The EAT agreed with the Tribunal's reasoning. It is an established principle of EU law that holiday pay must correspond to normal remuneration so as not to deter workers from taking their annual leave. Whether a payment amounts to normal remuneration is for a Tribunal to decide on the facts of a particular case, but any elements of pay that are sufficiently regular or recurring are likely to qualify as normal. The EAT rejected the Council's argument that a payment must be intrinsically linked to the performance of tasks under the contract of employment, a test which has been applied in previous cases. In the EAT's view, once the claimants began working a shift of voluntary overtime or a period of standby or call-out, they were performing tasks required of them under their contracts of employment in any event.

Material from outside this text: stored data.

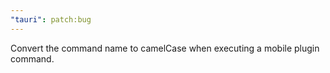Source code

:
 ```yaml
---
"tauri": patch:bug
---
```


Convert the command name to camelCase when executing a mobile plugin command.
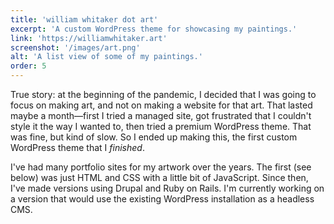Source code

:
 ```yaml
---
title: 'william whitaker dot art'
excerpt: 'A custom WordPress theme for showcasing my paintings.'
link: 'https://williamwhitaker.art'
screenshot: '/images/art.png'
alt: 'A list view of some of my paintings.'
order: 5
---
```


True story: at the beginning of the pandemic, I decided that I was going to focus on making art, and not on making a website for that art. That lasted maybe a month&#8212;first I tried a managed site, got frustrated that I couldn't style it the way I wanted to, then tried a premium WordPress theme. That was fine, but kind of slow. So I ended up making this, the first custom WordPress theme that I _finished_.

I've had many portfolio sites for my artwork over the years. The first (see below) was just HTML and CSS with a little bit of JavaScript. Since then, I've made versions using Drupal and Ruby on Rails. I'm currently working on a version that would use the existing WordPress installation as a headless CMS.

This decision clarifies that payments for voluntary elements of work, not just overtime, must be treated no differently for holiday pay purposes than the compulsory non-guaranteed overtime dealt with in Bear Scotland Ltd v Fulton. Employers should now assess whether employees receive regular payments which should be included in their statutory holiday pay. This may not always be straightforward, and the EAT did not provide guidance on what level of regularity or frequency is required for a payment to qualify as normal remuneration.